§ Problem requirements: Each entry listed below should be reproduced word for word.

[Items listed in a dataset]
..........

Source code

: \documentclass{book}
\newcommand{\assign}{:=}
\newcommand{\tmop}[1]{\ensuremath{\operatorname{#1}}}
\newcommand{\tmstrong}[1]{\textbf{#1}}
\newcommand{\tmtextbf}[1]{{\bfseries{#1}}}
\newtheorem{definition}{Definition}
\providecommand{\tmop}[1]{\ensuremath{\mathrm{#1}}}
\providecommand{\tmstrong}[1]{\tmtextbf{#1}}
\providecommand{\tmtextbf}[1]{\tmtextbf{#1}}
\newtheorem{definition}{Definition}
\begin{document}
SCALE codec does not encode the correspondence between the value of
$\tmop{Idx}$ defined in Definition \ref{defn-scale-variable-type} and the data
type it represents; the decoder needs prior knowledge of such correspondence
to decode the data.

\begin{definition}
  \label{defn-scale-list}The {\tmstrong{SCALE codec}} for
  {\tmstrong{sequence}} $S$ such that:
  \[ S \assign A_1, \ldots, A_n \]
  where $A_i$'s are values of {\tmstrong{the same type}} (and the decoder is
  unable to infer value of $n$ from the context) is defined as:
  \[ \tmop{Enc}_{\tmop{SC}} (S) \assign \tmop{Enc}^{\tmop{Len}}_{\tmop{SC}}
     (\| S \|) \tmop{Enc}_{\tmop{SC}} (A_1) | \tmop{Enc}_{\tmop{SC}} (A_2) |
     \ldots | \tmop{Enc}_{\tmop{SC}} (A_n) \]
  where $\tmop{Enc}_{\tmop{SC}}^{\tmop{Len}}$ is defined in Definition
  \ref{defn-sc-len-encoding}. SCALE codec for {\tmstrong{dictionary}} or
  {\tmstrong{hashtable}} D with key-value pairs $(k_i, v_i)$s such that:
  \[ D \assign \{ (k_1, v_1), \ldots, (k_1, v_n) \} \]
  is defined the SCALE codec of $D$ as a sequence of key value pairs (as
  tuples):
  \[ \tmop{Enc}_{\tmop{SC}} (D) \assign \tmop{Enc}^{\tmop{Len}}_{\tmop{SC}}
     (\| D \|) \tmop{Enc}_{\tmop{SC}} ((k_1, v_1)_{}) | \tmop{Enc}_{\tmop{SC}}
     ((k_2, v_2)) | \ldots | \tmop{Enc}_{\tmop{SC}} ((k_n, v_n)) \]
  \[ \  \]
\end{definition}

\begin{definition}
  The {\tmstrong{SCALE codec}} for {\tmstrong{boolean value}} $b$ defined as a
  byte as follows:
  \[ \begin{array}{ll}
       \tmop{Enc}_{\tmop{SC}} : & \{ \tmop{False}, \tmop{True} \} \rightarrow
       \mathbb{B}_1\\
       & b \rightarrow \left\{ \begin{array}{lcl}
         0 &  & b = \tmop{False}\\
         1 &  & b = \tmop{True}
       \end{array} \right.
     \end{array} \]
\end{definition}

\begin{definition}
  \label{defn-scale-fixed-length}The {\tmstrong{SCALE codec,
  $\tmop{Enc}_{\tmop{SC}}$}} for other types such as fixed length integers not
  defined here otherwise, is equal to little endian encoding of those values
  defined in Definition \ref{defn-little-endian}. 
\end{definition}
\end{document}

..........

§ Exercise response:
Source code

: \documentclass{book}
\newcommand{\assign}{:=}
\newcommand{\tmop}[1]{\ensuremath{\operatorname{#1}}}
\newcommand{\tmstrong}[1]{\textbf{#1}}
\newcommand{\tmtextbf}[1]{{\bfseries{#1}}}
\newtheorem{definition}{Definition}
\providecommand{\tmop}[1]{\ensuremath{\mathrm{#1}}}
\providecommand{\tmstrong}[1]{\tmtextbf{#1}}
\providecommand{\tmtextbf}[1]{\tmtextbf{#1}}
\newtheorem{definition}{Definition}
\begin{document}
SCALE codec does not encode the correspondence between the value of
$\tmop{Idx}$ defined in Definition \ref{defn-scale-variable-type} and the data
type it represents; the decoder needs prior knowledge of such correspondence
to decode the data.

\begin{definition}
  \label{defn-scale-list}The {\tmstrong{SCALE codec}} for
  {\tmstrong{sequence}} $S$ such that:
  \[ S \assign A_1, \ldots, A_n \]
  where $A_i$'s are values of {\tmstrong{the same type}} (and the decoder is
  unable to infer value of $n$ from the context) is defined as:
  \[ \tmop{Enc}_{\tmop{SC}} (S) \assign \tmop{Enc}^{\tmop{Len}}_{\tmop{SC}}
     (\| S \|) \tmop{Enc}_{\tmop{SC}} (A_1) | \tmop{Enc}_{\tmop{SC}} (A_2) |
     \ldots | \tmop{Enc}_{\tmop{SC}} (A_n) \]
  where $\tmop{Enc}_{\tmop{SC}}^{\tmop{Len}}$ is defined in Definition
  \ref{defn-sc-len-encoding}. SCALE codec for {\tmstrong{dictionary}} or
  {\tmstrong{hashtable}} D with key-value pairs $(k_i, v_i)$s such that:
  \[ D \assign \{ (k_1, v_1), \ldots, (k_1, v_n) \} \]
  is defined the SCALE codec of $D$ as a sequence of key value pairs (as
  tuples):
  \[ \tmop{Enc}_{\tmop{SC}} (D) \assign \tmop{Enc}^{\tmop{Len}}_{\tmop{SC}}
     (\| D \|) \tmop{Enc}_{\tmop{SC}} ((k_1, v_1)_{}) | \tmop{Enc}_{\tmop{SC}}
     ((k_2, v_2)) | \ldots | \tmop{Enc}_{\tmop{SC}} ((k_n, v_n)) \]
  \[ \  \]
\end{definition}

\begin{definition}
  The {\tmstrong{SCALE codec}} for {\tmstrong{boolean value}} $b$ defined as a
  byte as follows:
  \[ \begin{array}{ll}
       \tmop{Enc}_{\tmop{SC}} : & \{ \tmop{False}, \tmop{True} \} \rightarrow
       \mathbb{B}_1\\
       & b \rightarrow \left\{ \begin{array}{lcl}
         0 &  & b = \tmop{False}\\
         1 &  & b = \tmop{True}
       \end{array} \right.
     \end{array} \]
\end{definition}

\begin{definition}
  \label{defn-scale-fixed-length}The {\tmstrong{SCALE codec,
  $\tmop{Enc}_{\tmop{SC}}$}} for other types such as fixed length integers not
  defined here otherwise, is equal to little endian encoding of those values
  defined in Definition \ref{defn-little-endian}. 
\end{definition}
\end{document}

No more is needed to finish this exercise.